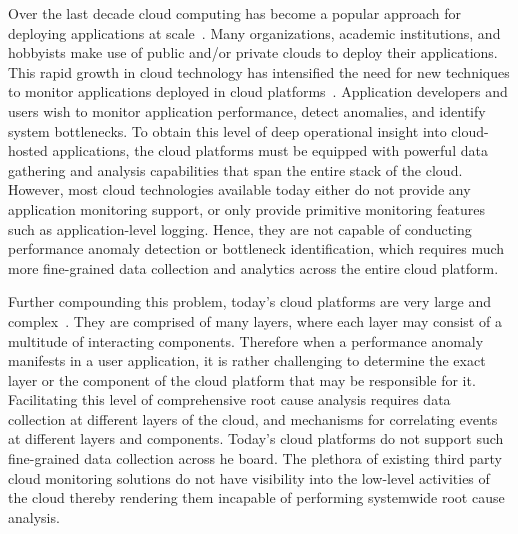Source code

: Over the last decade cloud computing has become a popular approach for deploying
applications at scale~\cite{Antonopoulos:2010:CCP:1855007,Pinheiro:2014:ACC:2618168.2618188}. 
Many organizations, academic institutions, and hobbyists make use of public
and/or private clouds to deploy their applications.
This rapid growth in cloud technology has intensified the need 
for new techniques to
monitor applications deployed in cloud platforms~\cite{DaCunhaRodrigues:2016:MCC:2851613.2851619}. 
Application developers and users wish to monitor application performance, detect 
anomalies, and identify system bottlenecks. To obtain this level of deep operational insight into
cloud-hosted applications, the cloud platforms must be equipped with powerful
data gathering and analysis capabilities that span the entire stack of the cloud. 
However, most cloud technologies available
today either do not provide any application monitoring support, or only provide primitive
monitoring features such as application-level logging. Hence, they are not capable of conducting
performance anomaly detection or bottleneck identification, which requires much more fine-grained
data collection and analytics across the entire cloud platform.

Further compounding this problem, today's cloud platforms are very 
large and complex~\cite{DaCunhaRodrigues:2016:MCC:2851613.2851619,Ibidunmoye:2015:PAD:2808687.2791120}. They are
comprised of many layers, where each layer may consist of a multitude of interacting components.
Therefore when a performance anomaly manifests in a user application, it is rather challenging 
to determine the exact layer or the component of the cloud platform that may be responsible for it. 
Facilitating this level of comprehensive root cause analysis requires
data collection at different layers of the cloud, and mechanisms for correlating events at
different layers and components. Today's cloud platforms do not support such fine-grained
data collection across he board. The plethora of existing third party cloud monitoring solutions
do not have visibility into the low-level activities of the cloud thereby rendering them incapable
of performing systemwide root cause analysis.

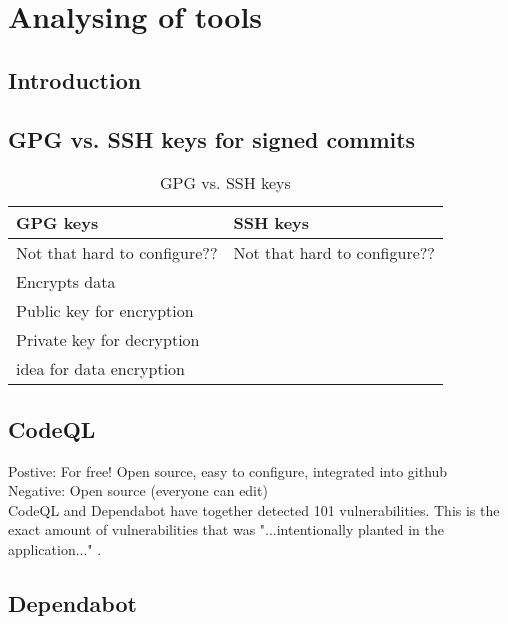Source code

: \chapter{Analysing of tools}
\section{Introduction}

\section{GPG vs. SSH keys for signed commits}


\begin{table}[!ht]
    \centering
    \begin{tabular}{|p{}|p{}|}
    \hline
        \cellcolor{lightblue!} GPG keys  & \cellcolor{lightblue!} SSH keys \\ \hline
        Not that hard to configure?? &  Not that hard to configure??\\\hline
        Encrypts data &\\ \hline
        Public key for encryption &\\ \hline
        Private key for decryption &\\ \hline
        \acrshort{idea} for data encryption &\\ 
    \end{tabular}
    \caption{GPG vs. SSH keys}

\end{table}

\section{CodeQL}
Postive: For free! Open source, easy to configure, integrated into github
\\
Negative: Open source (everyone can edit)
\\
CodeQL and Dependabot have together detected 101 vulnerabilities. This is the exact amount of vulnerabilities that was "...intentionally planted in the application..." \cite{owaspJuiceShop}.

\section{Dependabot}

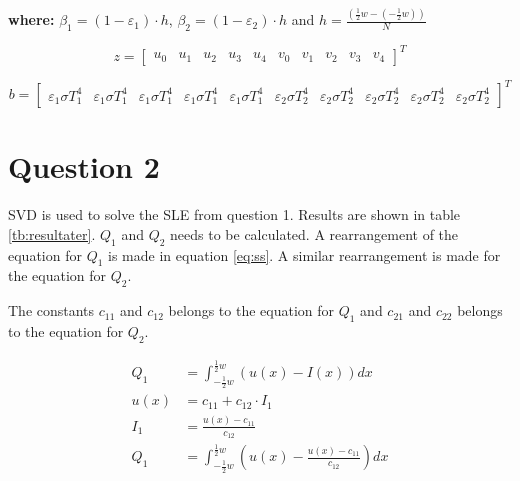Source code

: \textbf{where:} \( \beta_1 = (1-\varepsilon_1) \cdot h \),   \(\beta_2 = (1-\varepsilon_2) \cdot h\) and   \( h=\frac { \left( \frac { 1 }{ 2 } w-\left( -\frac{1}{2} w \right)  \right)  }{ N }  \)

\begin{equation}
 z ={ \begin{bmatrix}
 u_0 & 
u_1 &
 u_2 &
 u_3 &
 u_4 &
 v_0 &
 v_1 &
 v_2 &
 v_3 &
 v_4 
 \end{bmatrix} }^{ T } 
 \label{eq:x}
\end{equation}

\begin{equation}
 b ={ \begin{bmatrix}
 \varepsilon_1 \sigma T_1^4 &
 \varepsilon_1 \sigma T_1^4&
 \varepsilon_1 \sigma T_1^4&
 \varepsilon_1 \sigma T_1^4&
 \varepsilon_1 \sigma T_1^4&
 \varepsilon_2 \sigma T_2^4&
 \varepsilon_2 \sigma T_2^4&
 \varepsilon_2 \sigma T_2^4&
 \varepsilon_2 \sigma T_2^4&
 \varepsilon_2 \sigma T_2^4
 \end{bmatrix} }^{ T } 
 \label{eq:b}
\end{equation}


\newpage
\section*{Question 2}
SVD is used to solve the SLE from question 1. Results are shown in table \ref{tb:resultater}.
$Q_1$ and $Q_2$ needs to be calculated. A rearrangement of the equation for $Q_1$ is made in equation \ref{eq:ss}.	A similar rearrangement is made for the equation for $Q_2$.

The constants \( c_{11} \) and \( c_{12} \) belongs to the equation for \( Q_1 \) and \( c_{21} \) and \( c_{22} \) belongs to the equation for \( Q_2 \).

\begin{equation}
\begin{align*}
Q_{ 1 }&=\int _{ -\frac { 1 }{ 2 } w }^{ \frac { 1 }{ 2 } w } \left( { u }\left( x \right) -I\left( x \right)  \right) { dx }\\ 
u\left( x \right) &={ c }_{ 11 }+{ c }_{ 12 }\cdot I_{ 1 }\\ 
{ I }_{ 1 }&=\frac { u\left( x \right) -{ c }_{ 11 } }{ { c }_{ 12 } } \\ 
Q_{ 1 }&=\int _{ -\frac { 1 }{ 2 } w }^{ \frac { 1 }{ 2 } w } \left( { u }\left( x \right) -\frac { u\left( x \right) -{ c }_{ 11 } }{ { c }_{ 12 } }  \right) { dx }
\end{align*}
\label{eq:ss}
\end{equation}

Exercise: For each line of the data that has the word "collection", report that line.

Result of this task:
data collection and analytics across the entire cloud platform.
data collection at different layers of the cloud, and mechanisms for correlating events at
data collection across he board. The plethora of existing third party cloud monitoring solutions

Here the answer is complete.